A package for constructing CLIP-seq data-supported circRNA-miRNA-mRNA interactions

Table of Contents

Requirements

Installation

The recommended way is via conda, a package and environment management system. (https://docs.conda.io/en/latest/)

You may install circmimi by the following steps:

$ conda create -n circmimi python3
$ conda activate circmimi
$ pip install circmimi

For the external tools, they can also be installed via conda with the bioconda(https://bioconda.github.io/) channel:

$ conda install -c bioconda bedtools=2.29.0 miranda blat blast

Now, you can try the following command to test the installation,

$ circmimi_tools --help

it should print out with the help messages.

Quick Start

  1. Generate the references
$ circmimi_tools genref --species hsa --source ensembl --version 100 refs/
  1. Check the circRNAs and do some pre-filtering (optional)
$ circmimi_tools checking -r refs/ -i circRNAs.tsv -o out/ -p 5 --dist 10000
$ cat out/checking.results.tsv | awk -F'\t' '($9==1)&&($12==0)&&($16==1)' | cut -f '-5' > out/circRNAs.filtered.tsv
  1. Predict the interactions between circRNA-miRNA-mRNA
$ circmimi_tools interactions -r refs/ -i out/circRNAs.filtered.tsv -o out/ -p 5 --miranda-sc 175
  1. Visualize the interactions by creating a Cytoscape-acceptable XGMML file (optional)
$ circmimi_tools visualize out/all_interactions.miRNA.tsv out/all_interactions.miRNA.xgmml

Usage

Generate the references

circmimi_tools genref --species SPECIES --source SOURCE [--version RELEASE_VER] REF_DIR

Parameters

Parameter Description
--species SPECIES Assign the species for references. Use the species code for SPECIES. [required]
--source SOURCE Available values for SOURCE: "ensembl", "ensembl_plants", "ensembl_metazoa", "gencode". [required]
--version RELEASE_VER The release version of the SOURCE. For examples, "98" for ("hsa", "ensembl"), "M24" for ("mmu", "gencode"). If the version is not specified, the latest one will be used.
REF_DIR The directory for all generated references.
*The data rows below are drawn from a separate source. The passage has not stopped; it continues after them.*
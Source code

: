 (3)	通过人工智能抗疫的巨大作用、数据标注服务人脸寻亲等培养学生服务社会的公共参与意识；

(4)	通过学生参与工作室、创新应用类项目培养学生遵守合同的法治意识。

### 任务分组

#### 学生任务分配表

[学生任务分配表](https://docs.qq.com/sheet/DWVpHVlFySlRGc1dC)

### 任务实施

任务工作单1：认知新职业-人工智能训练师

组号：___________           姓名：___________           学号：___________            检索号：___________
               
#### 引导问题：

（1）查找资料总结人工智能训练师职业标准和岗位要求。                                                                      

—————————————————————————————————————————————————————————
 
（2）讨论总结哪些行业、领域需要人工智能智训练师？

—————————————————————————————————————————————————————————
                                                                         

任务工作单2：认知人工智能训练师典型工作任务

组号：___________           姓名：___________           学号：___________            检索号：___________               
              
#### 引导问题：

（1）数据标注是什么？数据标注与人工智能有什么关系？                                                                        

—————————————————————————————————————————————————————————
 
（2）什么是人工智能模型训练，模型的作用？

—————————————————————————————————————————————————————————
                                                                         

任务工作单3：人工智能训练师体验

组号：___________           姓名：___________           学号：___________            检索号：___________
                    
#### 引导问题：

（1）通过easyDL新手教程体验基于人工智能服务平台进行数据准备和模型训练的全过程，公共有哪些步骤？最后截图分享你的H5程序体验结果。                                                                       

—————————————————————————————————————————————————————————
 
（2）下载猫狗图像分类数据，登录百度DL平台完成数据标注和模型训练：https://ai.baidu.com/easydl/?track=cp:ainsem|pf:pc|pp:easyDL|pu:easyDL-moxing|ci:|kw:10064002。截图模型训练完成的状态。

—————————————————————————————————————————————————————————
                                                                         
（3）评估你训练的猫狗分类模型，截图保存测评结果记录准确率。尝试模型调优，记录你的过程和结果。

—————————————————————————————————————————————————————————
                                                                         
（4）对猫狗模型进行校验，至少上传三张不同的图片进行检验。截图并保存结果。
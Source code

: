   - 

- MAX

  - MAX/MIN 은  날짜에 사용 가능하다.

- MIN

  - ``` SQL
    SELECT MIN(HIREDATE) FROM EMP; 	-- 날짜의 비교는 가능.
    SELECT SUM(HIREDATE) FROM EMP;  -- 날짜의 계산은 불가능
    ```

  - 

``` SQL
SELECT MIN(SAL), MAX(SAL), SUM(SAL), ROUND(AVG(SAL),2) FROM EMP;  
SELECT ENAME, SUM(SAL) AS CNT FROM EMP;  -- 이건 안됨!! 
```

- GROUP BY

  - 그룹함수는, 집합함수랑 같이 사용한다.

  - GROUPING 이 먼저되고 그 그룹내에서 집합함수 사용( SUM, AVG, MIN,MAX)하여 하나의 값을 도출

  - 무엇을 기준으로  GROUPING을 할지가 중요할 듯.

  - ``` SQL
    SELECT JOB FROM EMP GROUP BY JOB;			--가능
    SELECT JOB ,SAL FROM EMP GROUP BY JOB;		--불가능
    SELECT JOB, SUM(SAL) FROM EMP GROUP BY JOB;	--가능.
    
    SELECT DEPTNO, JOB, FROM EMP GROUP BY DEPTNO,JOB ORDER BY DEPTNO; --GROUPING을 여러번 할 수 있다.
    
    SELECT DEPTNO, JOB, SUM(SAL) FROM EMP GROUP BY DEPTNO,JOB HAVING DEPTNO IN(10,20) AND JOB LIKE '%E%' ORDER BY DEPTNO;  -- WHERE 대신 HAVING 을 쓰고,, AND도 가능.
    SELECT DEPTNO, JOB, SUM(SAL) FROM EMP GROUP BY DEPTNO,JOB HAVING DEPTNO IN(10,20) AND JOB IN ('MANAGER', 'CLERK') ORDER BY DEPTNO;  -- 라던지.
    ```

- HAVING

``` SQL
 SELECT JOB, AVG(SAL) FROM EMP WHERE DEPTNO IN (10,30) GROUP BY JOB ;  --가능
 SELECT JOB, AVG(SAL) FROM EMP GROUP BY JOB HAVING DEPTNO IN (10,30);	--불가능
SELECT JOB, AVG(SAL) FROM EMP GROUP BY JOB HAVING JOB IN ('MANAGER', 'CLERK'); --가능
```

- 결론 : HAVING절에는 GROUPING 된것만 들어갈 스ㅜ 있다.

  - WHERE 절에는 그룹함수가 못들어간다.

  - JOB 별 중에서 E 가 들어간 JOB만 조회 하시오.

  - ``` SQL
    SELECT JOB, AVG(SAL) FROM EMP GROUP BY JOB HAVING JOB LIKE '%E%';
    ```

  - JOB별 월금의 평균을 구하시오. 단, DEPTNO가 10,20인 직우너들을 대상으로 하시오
Available species and sources

Code Name E G EP EM MB MTB MDB ECR
ath Arabidopsis thaliana V V V
bmo Bombyx mori V V V
bta Bos taurus V V V
cel Caenorhabditis elegans V V V V
cfa Canis familiaris V V V V
cgr Cricetulus griseus V V V
dre Danio rerio V V V
dme Drosophila melanogaster V V V
gga Gallus gallus V V V V
hsa Homo sapiens V V V V V V
mmu Mus musculus V V V V V
osa Oryza sativa V V V
ola Oryzias latipes V V V
oar Ovis aries V V V
rno Rattus norvegicus V V V V
ssc Sus scrofa V V V
tgu Taeniopygia guttata V V V
xtr Xenopus tropicalis V V V
Gene annotation
Database for miRNAs
Databases for miRNA-mRNA interactions
Databases for miRNA-mRNA interactions and RBP-related data

(Optional) Check the circRNAs

circmimi_tools checking -r REF_DIR -i CIRC_FILE [-o OUT_PREFIX] [-p NUM_PROC] [--dist INTEGER]

Parameters

Parameter Description
-r, --ref REF_DIR The directory of the pre-genereated reference files. [required]
-i, --circ CIRC_FILE The file of circRNAs. [required]
-o, --out-prefix OUT_PREFIX The prefix for the output filenames. (default: "./")
-p, --num_proc NUM_PROC The number of processors.
-d, --dist INTEGER The distance range for RCS checking. (default: 10000)

Input file

The input file(CIRC_FILE) is a TAB-separated file with the following columns:

# Column Description
1 chr Chromosome name
2 pos1 One of the positions of the circRNA junction site
3 pos2 Another position of the circRNA junction site
4 strand + / -
5 circ_id (Optional) User-specified name/id of the circRNA

Note.

  • The chromosome name must be the same as the name in the SOURCE.
    • For example, "1" for "ensembl", and "chr1" for "gencode".

Output file

checking.results.tsv

# Column Description
1 chr Chromosome name
2 pos1 One of the position of the circRNA junction site
3 pos2 Another position of the circRNA junction site
4 strand + / -
5 circ_id The user-specified or auto-generated name/id of the circRNA.
6 host_gene The gene symbol of the host gene
7 donor_site_at_the_annotated_boundary '1' if the donor site of the circRNA is at the annotated exon boundary. Otherwise '0'.
8 acceptor_site_at_the_annotated_boundary '1' if the acceptor site of the circRNA is at the annotated exon boundary. Otherwise '0'.
9 donor_acceptor_sites_at_the_same_transcript_isoform '1' if the donor and acceptor are at the same annotated transcript isoform. Otherwise '0'.
10 with an alternative co-linear explanation '1' if the merged flanking sequence of the circRNA junction sites has an co-linear explanation. Otherwise '0'.
11 with multiple_hits '1' if the merged flanking sequence of the circRNA junction sites is with multiple hits. Otherwise '0'.
12 alignment ambiguity (with an alternative co-linear explanation or multiple hits) '1' if the merged flanking sequence of the circRNA junction sites is with an alternative co-linear explanation or with multiple hits. Otherwise '0'.
13 #RCS across flanking sequences The number of RCS pairs of which across flanking sequences.
14 #RCS within the flanking sequence (the donor side) The number of RCS pairs of which within the flanking sequences of donor site.
15 #RCS within the flanking sequence (the acceptor side) The number of RCS pairs of which within the flanking sequences of acceptor site.
16 #RCS_across-#RCS_within>=1 (yes: 1; no: 0)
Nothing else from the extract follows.